Given my tire experience last weekend, Chuck Murray’s recent post, “Purdue Develops Damage-Sensing Tire”, was a real attention grabber.
I had four Goodyear tires that were rated for 60,000-mile lifetimes, and my car had just turned 52,000 miles. So, the tires were near the end of their safe, useful lives, but they should still have had a few thousand miles left before replacement was necessary.
Nonetheless, at 65 miles per hour on the northbound I35E freeway between Dallas and Denton, Texas my front left tire began to make strange noises, and I started to lose control of the car. Thankfully, the cars around me yielded, and I was able to safely pull over to the shoulder and exit the highway before the tire was completely lost. When I got out and inspected the tire, I immediately saw it was a total loss.

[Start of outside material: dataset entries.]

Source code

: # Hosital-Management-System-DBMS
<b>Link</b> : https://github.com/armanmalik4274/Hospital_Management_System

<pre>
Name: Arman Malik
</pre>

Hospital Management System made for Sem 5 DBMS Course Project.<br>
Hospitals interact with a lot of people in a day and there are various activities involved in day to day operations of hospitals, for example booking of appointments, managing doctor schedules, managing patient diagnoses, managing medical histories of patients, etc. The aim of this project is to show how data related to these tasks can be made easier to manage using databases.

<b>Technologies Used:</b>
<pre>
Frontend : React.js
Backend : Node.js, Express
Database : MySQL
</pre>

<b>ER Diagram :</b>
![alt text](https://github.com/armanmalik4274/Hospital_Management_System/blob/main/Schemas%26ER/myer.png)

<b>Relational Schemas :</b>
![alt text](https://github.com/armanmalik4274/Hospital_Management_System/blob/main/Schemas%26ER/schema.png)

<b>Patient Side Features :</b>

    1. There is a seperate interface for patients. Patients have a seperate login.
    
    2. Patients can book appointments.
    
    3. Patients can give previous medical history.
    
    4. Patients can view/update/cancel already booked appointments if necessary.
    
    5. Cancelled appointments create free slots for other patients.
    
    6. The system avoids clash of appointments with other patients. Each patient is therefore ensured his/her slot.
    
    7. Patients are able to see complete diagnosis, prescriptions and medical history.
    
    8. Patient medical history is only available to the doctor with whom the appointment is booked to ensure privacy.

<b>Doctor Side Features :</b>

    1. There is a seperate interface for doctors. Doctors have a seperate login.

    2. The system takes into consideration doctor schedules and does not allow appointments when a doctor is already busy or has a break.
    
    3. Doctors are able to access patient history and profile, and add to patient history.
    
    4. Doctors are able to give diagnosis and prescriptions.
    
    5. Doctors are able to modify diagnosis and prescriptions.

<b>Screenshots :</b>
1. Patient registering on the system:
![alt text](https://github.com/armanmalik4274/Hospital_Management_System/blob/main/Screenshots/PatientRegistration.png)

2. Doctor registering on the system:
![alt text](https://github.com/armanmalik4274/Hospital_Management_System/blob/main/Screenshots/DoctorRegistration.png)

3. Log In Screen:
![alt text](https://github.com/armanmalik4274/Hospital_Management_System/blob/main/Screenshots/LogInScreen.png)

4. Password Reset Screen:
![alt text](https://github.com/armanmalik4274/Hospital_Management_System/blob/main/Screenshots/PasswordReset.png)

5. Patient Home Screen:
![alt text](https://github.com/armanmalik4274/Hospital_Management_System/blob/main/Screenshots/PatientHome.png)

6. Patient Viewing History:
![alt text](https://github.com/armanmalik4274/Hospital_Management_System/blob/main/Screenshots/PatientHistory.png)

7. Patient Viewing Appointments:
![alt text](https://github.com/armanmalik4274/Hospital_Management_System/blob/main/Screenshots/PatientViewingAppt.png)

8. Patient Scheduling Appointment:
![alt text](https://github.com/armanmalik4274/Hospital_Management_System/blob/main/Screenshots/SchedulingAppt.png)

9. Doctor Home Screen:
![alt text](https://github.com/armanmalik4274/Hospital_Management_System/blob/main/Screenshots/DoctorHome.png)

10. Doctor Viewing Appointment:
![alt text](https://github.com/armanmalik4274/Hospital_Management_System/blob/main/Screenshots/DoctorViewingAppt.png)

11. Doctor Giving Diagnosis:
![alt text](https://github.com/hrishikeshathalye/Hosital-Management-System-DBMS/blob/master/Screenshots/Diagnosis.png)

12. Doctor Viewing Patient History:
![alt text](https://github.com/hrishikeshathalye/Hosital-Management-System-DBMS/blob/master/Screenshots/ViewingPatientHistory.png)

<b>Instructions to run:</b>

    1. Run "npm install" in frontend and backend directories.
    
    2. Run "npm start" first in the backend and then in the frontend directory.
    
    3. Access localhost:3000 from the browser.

After waiting an infuriating 2 hours for a AAA tow truck, which never arrived, I finally broke down and changed the tire myself.
While my car and I are okay, the outcome could have been very different. I might have lost control of the car and gotten into a serious accident. However, if my tire had been able to warn me that it was about to fail, as will soon be possible from Purdue’s tire research, disaster could have been safely averted.
I had all four tires replaced immediately after the incident. Sears gave me a choice between several tire brands, including Goodyear. I picked 90,000-mile tires from Michelin instead.